[Stored data]
^^^^^^^^
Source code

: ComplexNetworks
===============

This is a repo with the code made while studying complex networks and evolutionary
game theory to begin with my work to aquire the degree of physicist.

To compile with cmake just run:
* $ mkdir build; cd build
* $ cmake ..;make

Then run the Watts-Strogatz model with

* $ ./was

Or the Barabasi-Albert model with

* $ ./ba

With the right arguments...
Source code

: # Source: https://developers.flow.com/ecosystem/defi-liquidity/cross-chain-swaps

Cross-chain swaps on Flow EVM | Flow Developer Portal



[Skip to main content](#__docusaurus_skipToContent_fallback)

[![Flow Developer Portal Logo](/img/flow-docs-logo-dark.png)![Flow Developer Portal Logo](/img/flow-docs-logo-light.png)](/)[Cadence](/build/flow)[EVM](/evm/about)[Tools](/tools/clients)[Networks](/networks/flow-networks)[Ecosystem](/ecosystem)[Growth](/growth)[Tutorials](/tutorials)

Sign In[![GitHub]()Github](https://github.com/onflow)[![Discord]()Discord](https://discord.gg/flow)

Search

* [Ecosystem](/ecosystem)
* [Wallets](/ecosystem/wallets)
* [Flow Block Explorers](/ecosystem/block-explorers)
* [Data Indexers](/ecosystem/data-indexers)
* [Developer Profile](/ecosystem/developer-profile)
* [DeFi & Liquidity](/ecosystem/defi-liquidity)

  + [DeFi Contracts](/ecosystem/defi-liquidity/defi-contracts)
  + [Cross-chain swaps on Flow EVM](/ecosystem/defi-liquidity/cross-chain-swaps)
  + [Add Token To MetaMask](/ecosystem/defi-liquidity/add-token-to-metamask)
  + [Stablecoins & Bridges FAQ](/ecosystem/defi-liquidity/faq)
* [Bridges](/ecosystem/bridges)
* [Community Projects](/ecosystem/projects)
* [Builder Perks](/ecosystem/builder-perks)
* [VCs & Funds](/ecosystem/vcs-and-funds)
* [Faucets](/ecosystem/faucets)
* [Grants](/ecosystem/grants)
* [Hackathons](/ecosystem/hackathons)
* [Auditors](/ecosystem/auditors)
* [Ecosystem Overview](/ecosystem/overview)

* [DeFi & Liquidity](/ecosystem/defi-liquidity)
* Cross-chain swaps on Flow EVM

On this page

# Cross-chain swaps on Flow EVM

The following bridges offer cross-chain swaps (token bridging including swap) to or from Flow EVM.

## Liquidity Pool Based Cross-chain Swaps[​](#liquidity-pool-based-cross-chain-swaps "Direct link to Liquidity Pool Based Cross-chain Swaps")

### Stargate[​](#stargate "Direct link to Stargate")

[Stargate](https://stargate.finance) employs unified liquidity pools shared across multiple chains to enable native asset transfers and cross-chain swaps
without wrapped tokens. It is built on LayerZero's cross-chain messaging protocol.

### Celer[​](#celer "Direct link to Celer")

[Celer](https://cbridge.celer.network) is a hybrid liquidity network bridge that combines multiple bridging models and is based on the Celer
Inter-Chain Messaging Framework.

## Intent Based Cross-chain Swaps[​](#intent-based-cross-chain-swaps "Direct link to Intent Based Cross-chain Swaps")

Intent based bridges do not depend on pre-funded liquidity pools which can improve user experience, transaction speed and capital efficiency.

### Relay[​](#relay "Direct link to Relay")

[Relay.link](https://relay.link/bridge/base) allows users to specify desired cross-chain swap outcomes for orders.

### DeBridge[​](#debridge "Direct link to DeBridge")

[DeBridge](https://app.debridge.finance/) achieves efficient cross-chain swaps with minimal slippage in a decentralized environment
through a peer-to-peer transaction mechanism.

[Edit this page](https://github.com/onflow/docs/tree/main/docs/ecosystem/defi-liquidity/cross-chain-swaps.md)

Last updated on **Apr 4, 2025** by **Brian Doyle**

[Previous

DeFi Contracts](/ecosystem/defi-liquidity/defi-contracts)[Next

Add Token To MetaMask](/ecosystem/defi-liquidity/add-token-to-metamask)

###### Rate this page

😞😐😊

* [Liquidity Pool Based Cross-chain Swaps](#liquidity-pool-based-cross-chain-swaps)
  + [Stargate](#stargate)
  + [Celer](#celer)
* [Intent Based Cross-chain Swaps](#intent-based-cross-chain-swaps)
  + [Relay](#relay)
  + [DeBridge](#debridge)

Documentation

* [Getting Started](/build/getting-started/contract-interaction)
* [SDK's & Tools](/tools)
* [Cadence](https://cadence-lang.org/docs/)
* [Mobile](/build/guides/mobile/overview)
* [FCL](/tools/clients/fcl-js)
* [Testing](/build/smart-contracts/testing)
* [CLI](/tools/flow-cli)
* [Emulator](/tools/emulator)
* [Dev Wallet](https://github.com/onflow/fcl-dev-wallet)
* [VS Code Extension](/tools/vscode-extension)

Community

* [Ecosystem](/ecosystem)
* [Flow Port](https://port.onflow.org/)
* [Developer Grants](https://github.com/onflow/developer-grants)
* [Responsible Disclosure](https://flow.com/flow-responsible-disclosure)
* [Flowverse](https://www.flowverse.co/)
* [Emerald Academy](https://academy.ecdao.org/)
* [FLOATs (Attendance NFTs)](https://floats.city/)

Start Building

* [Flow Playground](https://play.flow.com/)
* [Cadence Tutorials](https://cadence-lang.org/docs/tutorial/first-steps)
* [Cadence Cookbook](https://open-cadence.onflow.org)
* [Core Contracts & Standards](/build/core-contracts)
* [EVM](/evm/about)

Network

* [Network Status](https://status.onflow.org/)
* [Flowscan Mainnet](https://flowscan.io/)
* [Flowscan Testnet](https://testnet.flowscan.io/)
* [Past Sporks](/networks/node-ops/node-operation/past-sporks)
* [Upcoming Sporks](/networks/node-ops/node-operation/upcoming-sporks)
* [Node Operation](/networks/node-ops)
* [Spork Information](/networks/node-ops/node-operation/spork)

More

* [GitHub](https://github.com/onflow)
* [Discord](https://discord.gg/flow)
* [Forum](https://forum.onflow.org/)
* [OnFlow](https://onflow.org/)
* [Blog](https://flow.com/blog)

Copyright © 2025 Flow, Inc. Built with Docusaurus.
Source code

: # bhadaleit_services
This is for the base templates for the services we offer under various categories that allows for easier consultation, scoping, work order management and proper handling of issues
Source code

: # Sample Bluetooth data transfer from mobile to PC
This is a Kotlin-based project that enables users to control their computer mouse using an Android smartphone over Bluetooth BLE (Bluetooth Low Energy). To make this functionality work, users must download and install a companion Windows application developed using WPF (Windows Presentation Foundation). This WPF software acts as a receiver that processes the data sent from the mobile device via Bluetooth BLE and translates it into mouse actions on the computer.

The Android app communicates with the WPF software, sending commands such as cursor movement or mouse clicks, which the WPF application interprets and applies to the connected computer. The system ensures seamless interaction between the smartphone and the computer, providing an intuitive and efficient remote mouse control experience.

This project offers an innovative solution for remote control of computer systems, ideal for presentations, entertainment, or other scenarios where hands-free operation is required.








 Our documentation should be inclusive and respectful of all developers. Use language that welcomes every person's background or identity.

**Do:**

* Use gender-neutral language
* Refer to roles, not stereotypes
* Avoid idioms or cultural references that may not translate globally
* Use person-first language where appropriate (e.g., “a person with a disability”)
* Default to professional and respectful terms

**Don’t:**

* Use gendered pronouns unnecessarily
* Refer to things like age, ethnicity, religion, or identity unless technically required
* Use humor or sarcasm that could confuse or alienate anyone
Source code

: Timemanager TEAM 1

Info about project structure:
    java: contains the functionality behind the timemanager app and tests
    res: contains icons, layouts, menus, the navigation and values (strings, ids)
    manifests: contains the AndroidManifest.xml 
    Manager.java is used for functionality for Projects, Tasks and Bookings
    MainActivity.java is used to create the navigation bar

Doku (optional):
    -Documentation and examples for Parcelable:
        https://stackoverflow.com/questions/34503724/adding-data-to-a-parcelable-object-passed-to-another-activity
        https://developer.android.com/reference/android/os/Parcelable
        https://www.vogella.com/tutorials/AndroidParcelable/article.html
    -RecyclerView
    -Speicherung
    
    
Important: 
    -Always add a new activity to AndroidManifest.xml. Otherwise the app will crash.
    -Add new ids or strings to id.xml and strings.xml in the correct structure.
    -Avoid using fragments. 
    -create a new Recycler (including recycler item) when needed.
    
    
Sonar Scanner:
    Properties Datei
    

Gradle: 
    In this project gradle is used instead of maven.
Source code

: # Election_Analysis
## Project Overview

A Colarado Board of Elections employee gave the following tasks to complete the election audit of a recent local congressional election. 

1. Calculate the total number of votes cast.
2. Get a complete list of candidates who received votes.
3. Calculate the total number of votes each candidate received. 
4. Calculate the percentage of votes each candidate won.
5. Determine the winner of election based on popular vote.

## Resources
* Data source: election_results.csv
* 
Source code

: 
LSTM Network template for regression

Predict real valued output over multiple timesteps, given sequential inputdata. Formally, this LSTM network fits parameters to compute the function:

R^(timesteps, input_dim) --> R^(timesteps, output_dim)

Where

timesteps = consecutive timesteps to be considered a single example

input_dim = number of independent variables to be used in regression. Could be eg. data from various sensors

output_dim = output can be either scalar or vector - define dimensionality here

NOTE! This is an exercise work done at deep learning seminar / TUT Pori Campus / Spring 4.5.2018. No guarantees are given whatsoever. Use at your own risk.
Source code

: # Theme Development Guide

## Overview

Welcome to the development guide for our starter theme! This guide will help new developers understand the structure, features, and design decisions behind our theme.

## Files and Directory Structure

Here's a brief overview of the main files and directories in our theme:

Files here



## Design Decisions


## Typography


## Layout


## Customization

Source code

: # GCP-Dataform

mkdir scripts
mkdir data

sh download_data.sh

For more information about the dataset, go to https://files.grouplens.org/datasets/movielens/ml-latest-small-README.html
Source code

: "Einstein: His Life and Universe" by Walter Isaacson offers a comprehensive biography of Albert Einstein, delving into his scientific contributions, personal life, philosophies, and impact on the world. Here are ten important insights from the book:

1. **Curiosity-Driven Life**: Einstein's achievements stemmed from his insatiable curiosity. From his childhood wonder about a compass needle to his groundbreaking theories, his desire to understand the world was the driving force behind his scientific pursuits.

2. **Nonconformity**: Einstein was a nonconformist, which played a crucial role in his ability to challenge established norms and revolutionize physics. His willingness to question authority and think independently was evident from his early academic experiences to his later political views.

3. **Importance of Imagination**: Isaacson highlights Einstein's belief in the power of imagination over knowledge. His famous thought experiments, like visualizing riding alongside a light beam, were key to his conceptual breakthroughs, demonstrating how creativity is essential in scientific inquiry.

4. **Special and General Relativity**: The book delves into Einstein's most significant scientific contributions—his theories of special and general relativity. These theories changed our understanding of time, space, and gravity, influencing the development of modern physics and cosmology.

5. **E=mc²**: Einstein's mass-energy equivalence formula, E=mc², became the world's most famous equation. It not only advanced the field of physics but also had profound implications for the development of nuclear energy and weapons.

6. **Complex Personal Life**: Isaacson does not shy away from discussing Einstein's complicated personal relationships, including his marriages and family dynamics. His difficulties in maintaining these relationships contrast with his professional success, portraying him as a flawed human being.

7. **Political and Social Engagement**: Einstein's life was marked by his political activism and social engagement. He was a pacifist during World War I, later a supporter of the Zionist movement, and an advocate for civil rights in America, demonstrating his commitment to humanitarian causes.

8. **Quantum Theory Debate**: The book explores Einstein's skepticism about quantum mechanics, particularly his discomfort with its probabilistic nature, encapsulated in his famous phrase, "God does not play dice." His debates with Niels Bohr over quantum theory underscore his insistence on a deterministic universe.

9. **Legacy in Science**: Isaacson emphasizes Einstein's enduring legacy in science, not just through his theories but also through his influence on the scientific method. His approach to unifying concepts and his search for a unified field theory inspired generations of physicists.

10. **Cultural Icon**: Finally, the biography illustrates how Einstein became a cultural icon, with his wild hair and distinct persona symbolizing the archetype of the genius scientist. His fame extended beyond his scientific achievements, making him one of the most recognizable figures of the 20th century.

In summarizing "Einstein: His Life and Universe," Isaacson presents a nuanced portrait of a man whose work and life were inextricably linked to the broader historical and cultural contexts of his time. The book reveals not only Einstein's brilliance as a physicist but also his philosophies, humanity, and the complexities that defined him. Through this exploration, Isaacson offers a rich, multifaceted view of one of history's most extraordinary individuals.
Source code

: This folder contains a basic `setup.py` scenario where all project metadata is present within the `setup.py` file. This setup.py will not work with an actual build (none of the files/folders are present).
^^^^^^^^
PROMPT: From the data above, copy each line that has the string "users".

ANSWER TO THIS TASK:
[Relay.link](https://relay.link/bridge/base) allows users to specify desired cross-chain swap outcomes for orders.
This is a Kotlin-based project that enables users to control their computer mouse using an Android smartphone over Bluetooth BLE (Bluetooth Low Energy). To make this functionality work, users must download and install a companion Windows application developed using WPF (Windows Presentation Foundation). This WPF software acts as a receiver that processes the data sent from the mobile device via Bluetooth BLE and translates it into mouse actions on the computer.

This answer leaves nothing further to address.